**Data records:**

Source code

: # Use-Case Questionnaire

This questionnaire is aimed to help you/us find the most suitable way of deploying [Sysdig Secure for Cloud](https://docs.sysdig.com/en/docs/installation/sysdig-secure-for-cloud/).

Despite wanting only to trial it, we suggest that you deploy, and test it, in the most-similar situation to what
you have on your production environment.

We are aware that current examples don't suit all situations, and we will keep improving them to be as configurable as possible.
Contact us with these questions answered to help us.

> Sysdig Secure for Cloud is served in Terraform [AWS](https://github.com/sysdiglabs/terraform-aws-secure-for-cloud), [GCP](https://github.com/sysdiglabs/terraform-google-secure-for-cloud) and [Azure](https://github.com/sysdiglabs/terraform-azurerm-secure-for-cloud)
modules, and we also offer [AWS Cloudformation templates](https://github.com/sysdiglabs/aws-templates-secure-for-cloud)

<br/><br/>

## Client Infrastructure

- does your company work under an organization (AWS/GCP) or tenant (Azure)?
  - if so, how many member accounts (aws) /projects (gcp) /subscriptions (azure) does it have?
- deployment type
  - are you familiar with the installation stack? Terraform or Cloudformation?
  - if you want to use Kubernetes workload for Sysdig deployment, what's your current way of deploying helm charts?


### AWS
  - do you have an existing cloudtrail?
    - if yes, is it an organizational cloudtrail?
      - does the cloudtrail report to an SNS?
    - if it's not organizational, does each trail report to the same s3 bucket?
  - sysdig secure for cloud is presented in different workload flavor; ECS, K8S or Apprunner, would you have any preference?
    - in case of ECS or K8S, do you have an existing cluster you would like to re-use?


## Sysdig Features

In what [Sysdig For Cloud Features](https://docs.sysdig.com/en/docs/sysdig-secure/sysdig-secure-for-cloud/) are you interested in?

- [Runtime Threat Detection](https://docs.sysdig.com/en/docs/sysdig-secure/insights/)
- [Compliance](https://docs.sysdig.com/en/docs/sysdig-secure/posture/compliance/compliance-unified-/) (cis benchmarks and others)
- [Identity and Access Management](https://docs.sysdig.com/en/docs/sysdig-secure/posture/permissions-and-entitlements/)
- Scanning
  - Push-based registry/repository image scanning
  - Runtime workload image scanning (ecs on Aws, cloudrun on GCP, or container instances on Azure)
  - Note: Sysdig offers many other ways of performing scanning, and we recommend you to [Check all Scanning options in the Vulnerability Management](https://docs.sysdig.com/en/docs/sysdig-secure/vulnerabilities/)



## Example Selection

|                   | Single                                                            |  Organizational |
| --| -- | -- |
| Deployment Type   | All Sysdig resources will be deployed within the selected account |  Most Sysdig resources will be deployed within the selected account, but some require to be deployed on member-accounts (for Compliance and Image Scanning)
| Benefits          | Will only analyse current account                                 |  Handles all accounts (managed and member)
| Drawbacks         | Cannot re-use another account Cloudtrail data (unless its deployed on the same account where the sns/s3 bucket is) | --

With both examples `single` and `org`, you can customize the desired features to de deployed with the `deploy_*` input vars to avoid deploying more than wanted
---
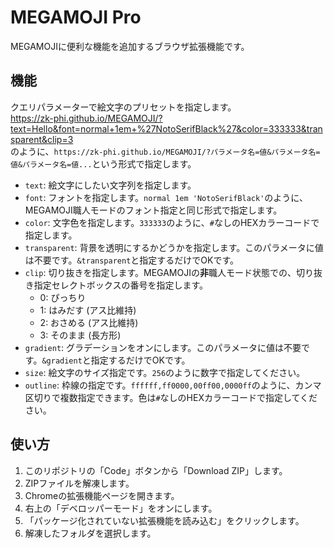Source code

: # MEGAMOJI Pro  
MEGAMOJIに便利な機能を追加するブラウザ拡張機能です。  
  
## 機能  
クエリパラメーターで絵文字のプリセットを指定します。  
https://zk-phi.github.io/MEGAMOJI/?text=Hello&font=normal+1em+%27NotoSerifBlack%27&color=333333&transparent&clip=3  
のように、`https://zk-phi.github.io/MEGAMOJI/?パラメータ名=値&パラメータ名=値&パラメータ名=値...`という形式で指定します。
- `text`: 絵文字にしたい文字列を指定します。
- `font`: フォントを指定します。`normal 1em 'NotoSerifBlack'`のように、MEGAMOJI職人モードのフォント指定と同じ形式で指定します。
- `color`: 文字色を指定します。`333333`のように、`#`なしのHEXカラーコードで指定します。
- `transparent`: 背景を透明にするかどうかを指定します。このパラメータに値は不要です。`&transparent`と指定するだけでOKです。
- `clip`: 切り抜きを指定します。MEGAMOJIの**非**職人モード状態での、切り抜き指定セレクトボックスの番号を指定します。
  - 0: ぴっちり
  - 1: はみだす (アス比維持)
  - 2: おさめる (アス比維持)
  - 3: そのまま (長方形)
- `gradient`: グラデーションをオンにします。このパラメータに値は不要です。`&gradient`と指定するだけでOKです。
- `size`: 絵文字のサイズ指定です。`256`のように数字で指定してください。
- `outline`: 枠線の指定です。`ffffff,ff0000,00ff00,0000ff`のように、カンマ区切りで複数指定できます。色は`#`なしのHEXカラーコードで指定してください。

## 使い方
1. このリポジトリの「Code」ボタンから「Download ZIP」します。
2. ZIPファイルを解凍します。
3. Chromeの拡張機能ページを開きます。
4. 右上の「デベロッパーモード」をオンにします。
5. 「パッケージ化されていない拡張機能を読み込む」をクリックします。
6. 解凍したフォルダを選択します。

**Activity:** Report how many lines of the data contain the word "github", using the number alone.

**Answer area:** 4